Temple University adds to health system board amid restructuring
Temple University's board of trustees named four new directors to its health system's board as part of a plan to develop a new, financially secure strategy that will enable the health system to continue serving as a safety net in North Philadelphia.
Temple University's board of trustees on Friday said that it had appointed four new members to the board of the Temple University Health System as part of a restructuring announced Wednesday.
"These new appointments align with the new direction that the health system is embarking on," said Kevin Feeley, a spokesperson for the Temple University board. The new direction could include the sale of Fox Chase Cancer Center and Jeanes Hospital, and will likely reshape the health system's clinical and research programs.

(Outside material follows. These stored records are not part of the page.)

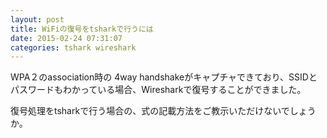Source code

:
 ```yaml
---
layout: post
title: WiFiの復号をtsharkで行うには
date: 2015-02-24 07:31:07
categories: tshark wireshark
---
```

<p>WPA２のassociation時の 4way handshakeがキャプチャできており、SSIDとパスワードもわかっている場合、Wiresharkで復号することができました。</p>

<p>復号処理をtsharkで行う場合の、式の記載方法をご教示いただけないでしょうか。</p>
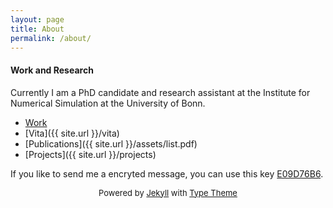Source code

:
 ```yaml
---
layout: page
title: About
permalink: /about/
---
```

<h4>Work and Research</h4>
Currently I am a PhD candidate and research assistant at the Institute for Numerical Simulation at the University of Bonn.

* <a href="http://schweitzer.ins.uni-bonn.de/people/diehl.html">Work</a>	
* [Vita]({{ site.url }}/vita)	
* [Publications]({{ site.url }}/assets/list.pdf)
* [Projects]({{ site.url }}/projects)	
	

If you like to send me a encryted message, you can use this key <a href="https://pgp.mit.edu/pks/lookup?op=get&search=0x9DBF3B88E09D76B6">E09D76B6</a>.
<p>
<p>
<center>
<font size="2">Powered by <a href="http://jekyllrb.com">Jekyll</a> with <a href="https://rohanchandra.github.io/project/type/">Type Theme</a></font></center>
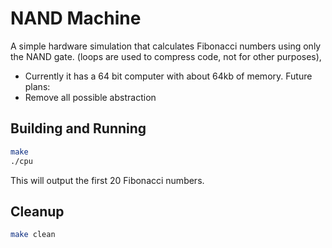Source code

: # NAND Machine

A simple hardware simulation that calculates Fibonacci numbers using only the NAND gate. (loops are used to compress code, not for other purposes),
- Currently it has a 64 bit computer with about 64kb of memory.
Future plans:
- Remove all possible abstraction 

## Building and Running

```bash
make
./cpu
```

This will output the first 20 Fibonacci numbers.

## Cleanup

```bash
make clean
``` 
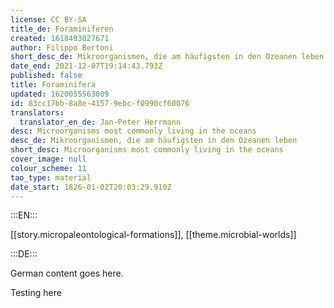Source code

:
 ```yaml
---
license: CC BY-SA
title_de: Foraminiferen
created: 1618493027671
author: Filippo Bertoni
short_desc_de: Mikroorganismen, die am häufigsten in den Ozeanen leben
date_end: 2021-12-07T19:14:43.793Z
published: false
title: Foraminifera
updated: 1620055563009
id: 83cc17bb-8a8e-4157-9ebc-f0990cf60076
translators:
  translator_en_de: Jan-Peter Herrmann
desc: Microorganisms most commonly living in the oceans
desc_de: Mikroorganismen, die am häufigsten in den Ozeanen leben
short_desc: Microorganisms most commonly living in the oceans
cover_image: null
colour_scheme: 11
tao_type: material
date_start: 1826-01-02T20:03:29.910Z
---
```


:::EN:::

[[story.micropaleontological-formations]], [[theme.microbial-worlds]]

:::DE:::

German content goes here.

Testing here
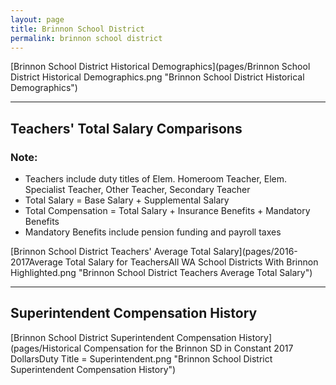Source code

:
 ```yaml
---
layout: page
title: Brinnon School District
permalink: brinnon school district
---
```



[Brinnon School District Historical Demographics](pages/Brinnon School District Historical Demographics.png "Brinnon School District Historical Demographics")

___

## Teachers' Total Salary Comparisons
### Note:
- Teachers include duty titles of Elem. Homeroom Teacher, Elem. Specialist Teacher, Other Teacher, Secondary Teacher
- Total Salary = Base Salary + Supplemental Salary
- Total Compensation = Total Salary + Insurance Benefits + Mandatory Benefits
- Mandatory Benefits include pension funding and payroll taxes

[Brinnon School District Teachers' Average Total Salary](pages/2016-2017Average Total Salary for TeachersAll WA School Districts With Brinnon Highlighted.png "Brinnon School District Teachers Average Total Salary")


___

## Superintendent Compensation History

[Brinnon School District Superintendent Compensation History](pages/Historical Compensation for the Brinnon SD in Constant 2017 DollarsDuty Title = Superintendent.png "Brinnon School District Superintendent Compensation History")

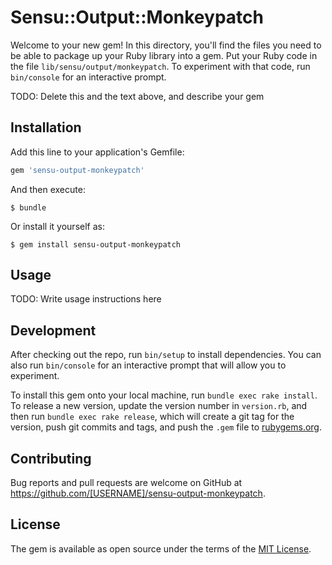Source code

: # Sensu::Output::Monkeypatch

Welcome to your new gem! In this directory, you'll find the files you need to be able to package up your Ruby library into a gem. Put your Ruby code in the file `lib/sensu/output/monkeypatch`. To experiment with that code, run `bin/console` for an interactive prompt.

TODO: Delete this and the text above, and describe your gem

## Installation

Add this line to your application's Gemfile:

```ruby
gem 'sensu-output-monkeypatch'
```

And then execute:

    $ bundle

Or install it yourself as:

    $ gem install sensu-output-monkeypatch

## Usage

TODO: Write usage instructions here

## Development

After checking out the repo, run `bin/setup` to install dependencies. You can also run `bin/console` for an interactive prompt that will allow you to experiment.

To install this gem onto your local machine, run `bundle exec rake install`. To release a new version, update the version number in `version.rb`, and then run `bundle exec rake release`, which will create a git tag for the version, push git commits and tags, and push the `.gem` file to [rubygems.org](https://rubygems.org).

## Contributing

Bug reports and pull requests are welcome on GitHub at https://github.com/[USERNAME]/sensu-output-monkeypatch.


## License

The gem is available as open source under the terms of the [MIT License](http://opensource.org/licenses/MIT).

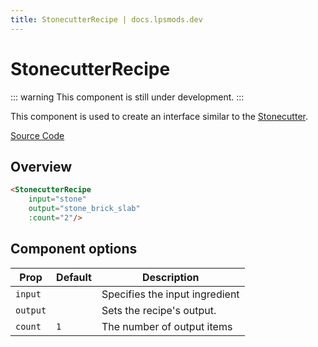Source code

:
 ```yaml
---
title: StonecutterRecipe | docs.lpsmods.dev
---
```


# StonecutterRecipe

::: warning
This component is still under development.
:::

This component is used to create an interface similar to the [Stonecutter](https://minecraft.wiki/w/Stonecutter).

[Source Code](https://github.com/legopitstop/docs.lpsmods.dev/edit/main/docs/.vitepress/components/StonecutterRecipe.vue)

## Overview

<StonecutterRecipe
    input="stone"
    output="stone_brick_slab"
    :count="2"/>

```md
<StonecutterRecipe
    input="stone"
    output="stone_brick_slab"
    :count="2"/>
```

## Component options

| Prop     | Default | Description                    |
| -------- | ------- | ------------------------------ |
| `input`  |         | Specifies the input ingredient |
| `output` |         | Sets the recipe's output.      |
| `count`  | `1`     | The number of output items     |
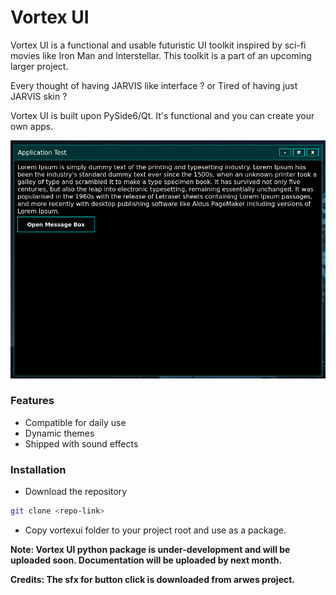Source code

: 
# Vortex UI

Vortex UI is a functional and usable futuristic UI toolkit inspired by sci-fi movies like Iron Man and Interstellar. This toolkit is a part of an upcoming larger project.

Every thought of having JARVIS like interface ? or Tired of having just JARVIS skin ?

Vortex UI is built upon PySide6/Qt. It's functional and you can create your own apps.

![Test Window](https://raw.githubusercontent.com/Raghav67816/vortexui/refs/heads/master/screenshot.png)

### Features
 - Compatible for daily use
 - Dynamic themes
 - Shipped with sound effects

### Installation
- Download the repository 
```bash
git clone <repo-link>
```

- Copy vortexui folder to your project root and use as a package.

**Note: Vortex UI python package is under-development and will be uploaded soon. Documentation will be uploaded by next month.**


**Credits: The sfx for button click is downloaded from arwes project.**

The goals are "the preservation of the medical school and its ability to continue to serve as a top training ground for health-care professionals, but also embracing Temple's unique status as a health system with a social conscience," Feeley said.
With its main hospital in North Philadelphia, Temple has for decades been forced into the role of a safety net for poor neighborhoods. That means it must contend with unavoidable financial strain from patients who are uninsured or rely on Medicaid for health insurance.

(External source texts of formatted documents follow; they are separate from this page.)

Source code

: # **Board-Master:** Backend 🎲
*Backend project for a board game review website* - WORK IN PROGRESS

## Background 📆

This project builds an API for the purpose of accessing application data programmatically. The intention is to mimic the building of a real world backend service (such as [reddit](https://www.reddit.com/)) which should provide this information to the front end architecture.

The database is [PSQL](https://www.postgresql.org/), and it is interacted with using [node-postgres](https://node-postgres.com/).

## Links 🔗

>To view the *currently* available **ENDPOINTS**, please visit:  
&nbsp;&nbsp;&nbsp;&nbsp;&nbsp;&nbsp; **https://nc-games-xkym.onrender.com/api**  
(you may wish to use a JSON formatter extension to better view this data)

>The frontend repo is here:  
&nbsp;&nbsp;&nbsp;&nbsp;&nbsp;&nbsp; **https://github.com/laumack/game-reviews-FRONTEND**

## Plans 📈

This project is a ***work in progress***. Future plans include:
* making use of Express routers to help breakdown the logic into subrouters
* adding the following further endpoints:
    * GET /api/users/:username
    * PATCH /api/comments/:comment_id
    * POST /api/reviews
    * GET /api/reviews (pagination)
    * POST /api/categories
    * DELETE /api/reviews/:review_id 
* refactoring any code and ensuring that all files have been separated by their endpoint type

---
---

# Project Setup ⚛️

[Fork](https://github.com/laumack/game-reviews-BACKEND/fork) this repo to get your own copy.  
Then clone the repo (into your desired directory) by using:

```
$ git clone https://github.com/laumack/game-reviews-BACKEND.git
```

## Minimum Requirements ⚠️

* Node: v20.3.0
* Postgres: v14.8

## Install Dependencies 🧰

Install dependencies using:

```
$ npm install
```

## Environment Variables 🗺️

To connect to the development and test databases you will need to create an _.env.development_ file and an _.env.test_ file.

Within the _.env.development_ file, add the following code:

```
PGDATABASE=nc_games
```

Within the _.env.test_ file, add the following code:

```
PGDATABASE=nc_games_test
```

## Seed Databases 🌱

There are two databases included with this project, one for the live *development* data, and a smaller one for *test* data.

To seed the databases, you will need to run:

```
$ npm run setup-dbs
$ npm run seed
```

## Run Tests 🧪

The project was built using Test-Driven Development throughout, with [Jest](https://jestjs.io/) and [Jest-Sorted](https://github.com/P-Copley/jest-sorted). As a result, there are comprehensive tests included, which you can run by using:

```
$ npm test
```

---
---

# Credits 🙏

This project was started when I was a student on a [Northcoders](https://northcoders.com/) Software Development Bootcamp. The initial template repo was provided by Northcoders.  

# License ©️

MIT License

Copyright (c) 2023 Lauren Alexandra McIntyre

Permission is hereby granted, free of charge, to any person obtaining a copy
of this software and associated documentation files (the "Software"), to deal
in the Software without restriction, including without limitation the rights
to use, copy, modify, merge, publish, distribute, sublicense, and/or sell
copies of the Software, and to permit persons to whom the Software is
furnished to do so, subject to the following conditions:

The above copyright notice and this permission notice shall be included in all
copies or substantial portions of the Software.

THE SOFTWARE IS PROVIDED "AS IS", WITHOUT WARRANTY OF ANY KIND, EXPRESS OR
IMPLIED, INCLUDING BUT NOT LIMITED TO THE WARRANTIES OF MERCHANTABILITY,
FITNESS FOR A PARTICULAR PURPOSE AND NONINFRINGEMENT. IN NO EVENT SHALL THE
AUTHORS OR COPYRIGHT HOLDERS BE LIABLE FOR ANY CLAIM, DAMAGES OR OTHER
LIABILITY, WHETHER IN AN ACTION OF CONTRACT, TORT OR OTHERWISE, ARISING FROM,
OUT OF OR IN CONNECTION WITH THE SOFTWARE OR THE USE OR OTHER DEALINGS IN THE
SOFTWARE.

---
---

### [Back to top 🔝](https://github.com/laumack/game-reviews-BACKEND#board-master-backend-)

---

Without special aid from the state that is negotiated every year, Temple would face steep annual losses. Even with a substantial transfer from the state this year, it's uncertain if the system will eke out a budgeted $5 million profit on revenue of more than $1.6 billion, health system officials said on a conference call with municipal bond analysts Friday.
Under chief executive Larry Kaiser since 2011, Temple has pushed into better-paying, highly specialized care that could attract more patients with commercial health insurance in a bid to balance out the Medicaid deficits. Temple's board may have decided that strategy was not going to work in the long term.
Another part of Kaiser's strategy was the pursuit of merger opportunities, but that has not happened.
"We are sort of being surrounded by consolidation in this marketplace, and I think it is an appropriate time that we really need to take a look at our core operations and see how we can best reposition ourselves to continue to serve this population," Kaiser told analysts.
The appointees to the health-system board include Joseph W. Marshall III as chairman. Marshall is vice chairman of the Stevens & Lee law firm, a longtime member of Temple University's board, and a former chief executive of Temple's health system. Marshall, who holds undergraduate and law degrees form Temple, led the system when it eliminated 500 positions in early 2007 in a bid to halt losses.
Other appointees, all already on the university board, are Stephen G. Charles, Bret S. Perkins, and Christopher McNichol, the only one who is not a Temple graduate.
Charles is retired and has become a big donor to Temple, most recently donating $10 million toward the university's new library, which will be named for him.
Perkins is vice president of external and government affairs at Comcast Corp. Early in his career he worked in health care.
McNichol is a Philadelphia-based executive with Citigroup Global Markets Inc.
Lon Greenberg and Jane Scaccetti are leaving the health-system board, which now has 17 members.
Temple also said it had named Stuart McLean of Alvarez & Marsal as chief restructuring officer. He will lead a review of all health-system operations and explore the sale of Fox Chase and Jeanes.